▶ _Records contained in a dataset_:

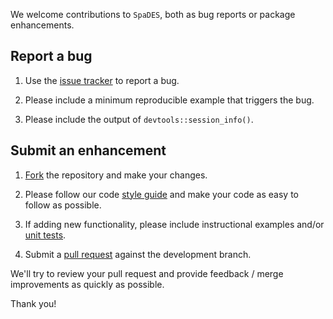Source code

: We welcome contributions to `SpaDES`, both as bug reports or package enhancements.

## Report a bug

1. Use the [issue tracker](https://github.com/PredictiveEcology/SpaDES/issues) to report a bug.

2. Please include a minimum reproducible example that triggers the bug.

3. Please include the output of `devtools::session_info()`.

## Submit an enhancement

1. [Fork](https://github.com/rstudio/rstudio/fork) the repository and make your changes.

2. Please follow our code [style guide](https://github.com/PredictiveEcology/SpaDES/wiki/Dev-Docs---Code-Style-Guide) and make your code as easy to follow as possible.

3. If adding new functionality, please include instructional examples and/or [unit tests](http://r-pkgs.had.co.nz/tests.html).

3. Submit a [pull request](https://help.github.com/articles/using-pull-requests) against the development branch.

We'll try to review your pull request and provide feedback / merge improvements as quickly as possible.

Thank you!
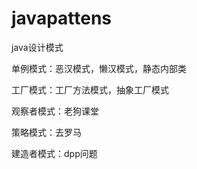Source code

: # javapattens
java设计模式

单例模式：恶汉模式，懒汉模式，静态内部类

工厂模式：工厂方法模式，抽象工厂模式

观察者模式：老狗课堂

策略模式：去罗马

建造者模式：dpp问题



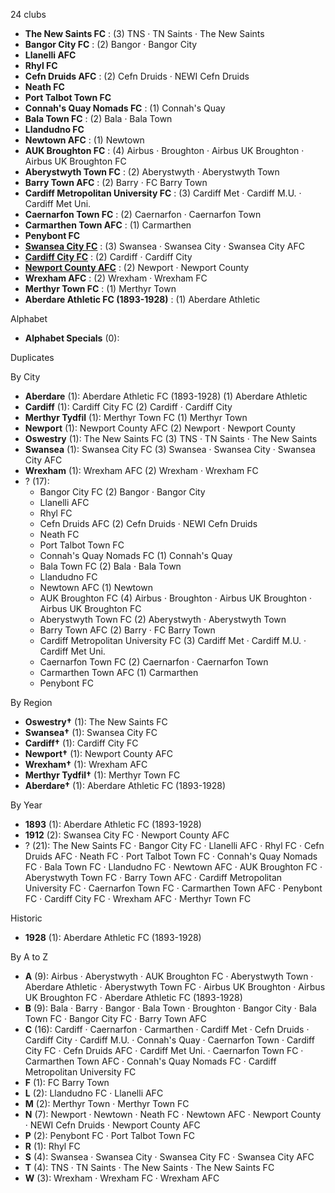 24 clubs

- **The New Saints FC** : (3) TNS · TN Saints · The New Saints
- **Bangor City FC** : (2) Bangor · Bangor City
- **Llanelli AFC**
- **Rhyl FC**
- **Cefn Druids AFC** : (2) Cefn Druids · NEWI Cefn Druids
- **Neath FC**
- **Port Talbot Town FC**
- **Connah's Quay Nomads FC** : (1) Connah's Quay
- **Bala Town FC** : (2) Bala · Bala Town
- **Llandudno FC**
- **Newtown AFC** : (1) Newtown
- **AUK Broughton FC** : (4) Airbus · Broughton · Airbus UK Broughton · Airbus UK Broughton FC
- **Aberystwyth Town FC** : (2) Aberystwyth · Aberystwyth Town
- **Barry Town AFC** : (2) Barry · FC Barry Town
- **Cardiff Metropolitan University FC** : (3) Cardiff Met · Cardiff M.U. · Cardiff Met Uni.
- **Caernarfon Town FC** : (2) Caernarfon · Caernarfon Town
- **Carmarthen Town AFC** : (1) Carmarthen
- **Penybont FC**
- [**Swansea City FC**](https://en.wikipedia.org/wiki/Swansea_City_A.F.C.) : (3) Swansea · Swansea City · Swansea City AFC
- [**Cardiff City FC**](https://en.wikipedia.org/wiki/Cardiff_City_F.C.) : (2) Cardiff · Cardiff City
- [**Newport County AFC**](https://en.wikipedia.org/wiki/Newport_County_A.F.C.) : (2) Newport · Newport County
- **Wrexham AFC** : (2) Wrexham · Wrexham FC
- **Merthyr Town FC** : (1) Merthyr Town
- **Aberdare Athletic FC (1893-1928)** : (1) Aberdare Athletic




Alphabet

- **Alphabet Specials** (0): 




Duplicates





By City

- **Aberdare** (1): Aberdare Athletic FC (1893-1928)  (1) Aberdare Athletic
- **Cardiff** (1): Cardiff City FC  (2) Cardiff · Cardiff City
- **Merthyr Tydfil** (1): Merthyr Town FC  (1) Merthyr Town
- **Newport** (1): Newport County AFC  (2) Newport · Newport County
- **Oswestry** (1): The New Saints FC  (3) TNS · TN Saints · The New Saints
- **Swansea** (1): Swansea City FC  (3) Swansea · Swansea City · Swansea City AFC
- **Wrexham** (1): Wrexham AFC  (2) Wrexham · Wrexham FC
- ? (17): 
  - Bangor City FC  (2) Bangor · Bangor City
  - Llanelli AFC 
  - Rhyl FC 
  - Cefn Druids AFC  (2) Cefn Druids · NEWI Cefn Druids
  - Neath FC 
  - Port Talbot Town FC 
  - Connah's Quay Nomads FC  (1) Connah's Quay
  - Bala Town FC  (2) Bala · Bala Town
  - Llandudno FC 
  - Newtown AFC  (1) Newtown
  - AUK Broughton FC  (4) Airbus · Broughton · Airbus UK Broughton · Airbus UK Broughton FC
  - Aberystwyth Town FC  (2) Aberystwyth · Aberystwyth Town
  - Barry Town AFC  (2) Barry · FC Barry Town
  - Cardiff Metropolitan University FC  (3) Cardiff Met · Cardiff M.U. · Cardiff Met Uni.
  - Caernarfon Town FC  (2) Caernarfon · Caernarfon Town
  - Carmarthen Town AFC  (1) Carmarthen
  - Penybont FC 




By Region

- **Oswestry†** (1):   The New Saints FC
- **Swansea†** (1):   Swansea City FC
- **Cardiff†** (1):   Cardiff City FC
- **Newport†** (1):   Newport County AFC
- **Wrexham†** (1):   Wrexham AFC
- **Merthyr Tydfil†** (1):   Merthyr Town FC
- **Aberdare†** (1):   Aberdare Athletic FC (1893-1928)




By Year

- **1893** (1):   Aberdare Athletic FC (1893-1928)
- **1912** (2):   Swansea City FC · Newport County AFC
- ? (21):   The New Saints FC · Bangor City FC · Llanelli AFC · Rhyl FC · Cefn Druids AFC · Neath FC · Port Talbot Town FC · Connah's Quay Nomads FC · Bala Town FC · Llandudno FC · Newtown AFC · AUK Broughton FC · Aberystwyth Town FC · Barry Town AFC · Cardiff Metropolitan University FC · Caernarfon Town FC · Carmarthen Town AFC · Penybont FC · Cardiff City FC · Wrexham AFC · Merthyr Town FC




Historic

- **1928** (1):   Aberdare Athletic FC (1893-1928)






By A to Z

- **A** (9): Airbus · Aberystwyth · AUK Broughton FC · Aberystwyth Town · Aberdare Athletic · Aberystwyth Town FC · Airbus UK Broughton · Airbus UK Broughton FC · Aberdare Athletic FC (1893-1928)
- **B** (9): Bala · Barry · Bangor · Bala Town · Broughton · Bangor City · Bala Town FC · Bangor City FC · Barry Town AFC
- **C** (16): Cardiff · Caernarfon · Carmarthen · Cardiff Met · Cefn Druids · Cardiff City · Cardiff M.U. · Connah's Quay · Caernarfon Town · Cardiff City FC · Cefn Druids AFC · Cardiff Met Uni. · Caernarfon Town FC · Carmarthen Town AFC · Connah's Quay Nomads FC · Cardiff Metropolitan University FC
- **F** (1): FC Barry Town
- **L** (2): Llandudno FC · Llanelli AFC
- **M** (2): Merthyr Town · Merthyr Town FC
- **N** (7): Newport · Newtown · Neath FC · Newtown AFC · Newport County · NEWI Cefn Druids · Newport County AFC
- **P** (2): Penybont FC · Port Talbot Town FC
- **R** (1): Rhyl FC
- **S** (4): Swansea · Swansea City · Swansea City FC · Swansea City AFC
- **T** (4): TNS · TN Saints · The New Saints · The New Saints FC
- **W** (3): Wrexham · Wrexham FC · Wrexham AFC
* * *
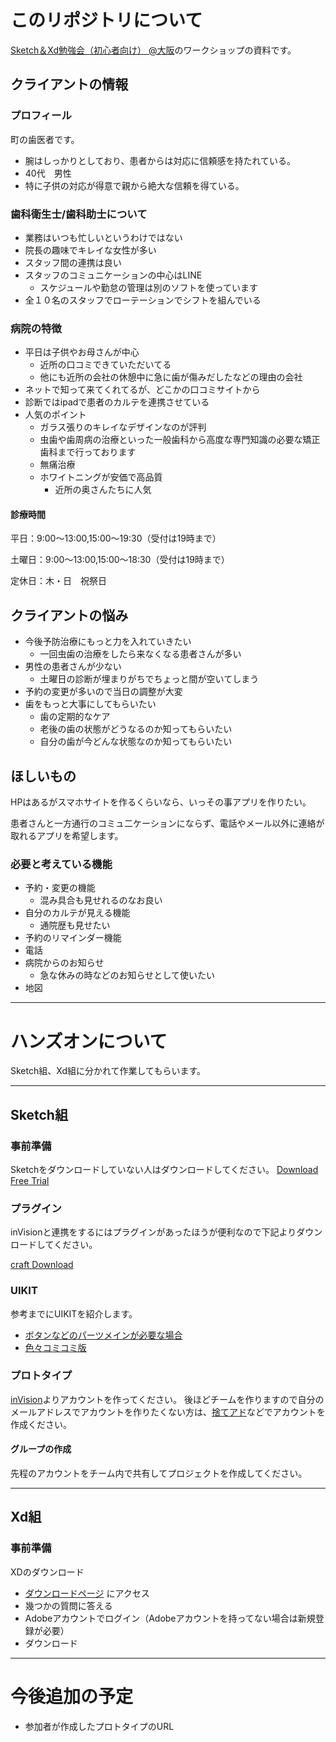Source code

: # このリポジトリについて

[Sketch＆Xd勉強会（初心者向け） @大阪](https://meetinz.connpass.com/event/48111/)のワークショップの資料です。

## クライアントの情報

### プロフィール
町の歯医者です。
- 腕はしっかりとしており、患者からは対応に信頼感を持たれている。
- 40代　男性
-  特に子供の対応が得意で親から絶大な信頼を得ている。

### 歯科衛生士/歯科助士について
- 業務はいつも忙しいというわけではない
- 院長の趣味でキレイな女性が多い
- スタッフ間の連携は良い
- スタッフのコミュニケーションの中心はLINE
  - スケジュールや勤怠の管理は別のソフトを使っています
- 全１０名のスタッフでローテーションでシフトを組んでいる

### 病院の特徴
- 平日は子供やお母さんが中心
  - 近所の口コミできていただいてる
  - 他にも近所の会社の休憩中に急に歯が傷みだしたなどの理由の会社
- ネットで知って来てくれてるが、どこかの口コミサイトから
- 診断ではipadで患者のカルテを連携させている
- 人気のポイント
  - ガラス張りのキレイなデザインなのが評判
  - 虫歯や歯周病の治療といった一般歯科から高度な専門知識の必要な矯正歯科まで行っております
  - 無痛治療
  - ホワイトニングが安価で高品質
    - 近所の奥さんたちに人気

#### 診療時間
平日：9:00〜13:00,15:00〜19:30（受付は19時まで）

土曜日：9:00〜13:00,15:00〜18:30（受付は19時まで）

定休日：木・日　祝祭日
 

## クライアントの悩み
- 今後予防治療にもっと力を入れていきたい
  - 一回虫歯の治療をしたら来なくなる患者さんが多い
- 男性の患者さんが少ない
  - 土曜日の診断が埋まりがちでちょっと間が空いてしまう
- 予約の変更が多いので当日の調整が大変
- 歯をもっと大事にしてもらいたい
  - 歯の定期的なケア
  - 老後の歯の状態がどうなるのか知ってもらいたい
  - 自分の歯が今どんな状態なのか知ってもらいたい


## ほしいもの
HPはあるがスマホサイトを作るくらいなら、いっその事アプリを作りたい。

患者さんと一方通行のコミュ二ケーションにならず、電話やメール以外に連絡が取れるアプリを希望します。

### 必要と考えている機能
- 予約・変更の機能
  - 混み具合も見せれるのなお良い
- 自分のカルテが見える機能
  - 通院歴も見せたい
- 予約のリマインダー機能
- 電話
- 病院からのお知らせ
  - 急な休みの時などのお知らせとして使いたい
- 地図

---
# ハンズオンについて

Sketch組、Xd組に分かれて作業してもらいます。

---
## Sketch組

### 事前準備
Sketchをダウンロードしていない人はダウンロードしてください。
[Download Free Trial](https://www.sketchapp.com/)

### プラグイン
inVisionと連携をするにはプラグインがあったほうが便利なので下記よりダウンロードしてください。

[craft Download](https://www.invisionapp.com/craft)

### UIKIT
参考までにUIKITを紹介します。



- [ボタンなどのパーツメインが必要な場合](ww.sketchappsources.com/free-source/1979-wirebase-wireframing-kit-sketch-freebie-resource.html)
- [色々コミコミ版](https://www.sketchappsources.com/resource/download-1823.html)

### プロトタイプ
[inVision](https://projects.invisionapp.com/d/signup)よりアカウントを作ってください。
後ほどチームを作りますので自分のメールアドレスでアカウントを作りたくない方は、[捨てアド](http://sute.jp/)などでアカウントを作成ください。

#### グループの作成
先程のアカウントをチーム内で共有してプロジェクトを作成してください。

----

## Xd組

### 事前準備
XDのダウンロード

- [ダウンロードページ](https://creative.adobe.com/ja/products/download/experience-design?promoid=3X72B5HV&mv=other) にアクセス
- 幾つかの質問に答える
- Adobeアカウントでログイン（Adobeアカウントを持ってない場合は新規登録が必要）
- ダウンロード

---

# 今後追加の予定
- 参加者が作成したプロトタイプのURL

▶ _EXERCISE DETAILS_: Would you copy, unchanged, the stretch of the records above that begins at the line containing "- **Aberystwyth Town" and ends at the line containing "- Caernarfon Town", and only that?

▶ _SOLUTION_:
- **Aberystwyth Town FC** : (2) Aberystwyth · Aberystwyth Town
- **Barry Town AFC** : (2) Barry · FC Barry Town
- **Cardiff Metropolitan University FC** : (3) Cardiff Met · Cardiff M.U. · Cardiff Met Uni.
- **Caernarfon Town FC** : (2) Caernarfon · Caernarfon Town
- **Carmarthen Town AFC** : (1) Carmarthen
- **Penybont FC**
- [**Swansea City FC**](https://en.wikipedia.org/wiki/Swansea_City_A.F.C.) : (3) Swansea · Swansea City · Swansea City AFC
- [**Cardiff City FC**](https://en.wikipedia.org/wiki/Cardiff_City_F.C.) : (2) Cardiff · Cardiff City
- [**Newport County AFC**](https://en.wikipedia.org/wiki/Newport_County_A.F.C.) : (2) Newport · Newport County
- **Wrexham AFC** : (2) Wrexham · Wrexham FC
- **Merthyr Town FC** : (1) Merthyr Town
- **Aberdare Athletic FC (1893-1928)** : (1) Aberdare Athletic




Alphabet

- **Alphabet Specials** (0): 




Duplicates





By City

- **Aberdare** (1): Aberdare Athletic FC (1893-1928)  (1) Aberdare Athletic
- **Cardiff** (1): Cardiff City FC  (2) Cardiff · Cardiff City
- **Merthyr Tydfil** (1): Merthyr Town FC  (1) Merthyr Town
- **Newport** (1): Newport County AFC  (2) Newport · Newport County
- **Oswestry** (1): The New Saints FC  (3) TNS · TN Saints · The New Saints
- **Swansea** (1): Swansea City FC  (3) Swansea · Swansea City · Swansea City AFC
- **Wrexham** (1): Wrexham AFC  (2) Wrexham · Wrexham FC
- ? (17): 
  - Bangor City FC  (2) Bangor · Bangor City
  - Llanelli AFC 
  - Rhyl FC 
  - Cefn Druids AFC  (2) Cefn Druids · NEWI Cefn Druids
  - Neath FC 
  - Port Talbot Town FC 
  - Connah's Quay Nomads FC  (1) Connah's Quay
  - Bala Town FC  (2) Bala · Bala Town
  - Llandudno FC 
  - Newtown AFC  (1) Newtown
  - AUK Broughton FC  (4) Airbus · Broughton · Airbus UK Broughton · Airbus UK Broughton FC
  - Aberystwyth Town FC  (2) Aberystwyth · Aberystwyth Town
  - Barry Town AFC  (2) Barry · FC Barry Town
  - Cardiff Metropolitan University FC  (3) Cardiff Met · Cardiff M.U. · Cardiff Met Uni.
  - Caernarfon Town FC  (2) Caernarfon · Caernarfon Town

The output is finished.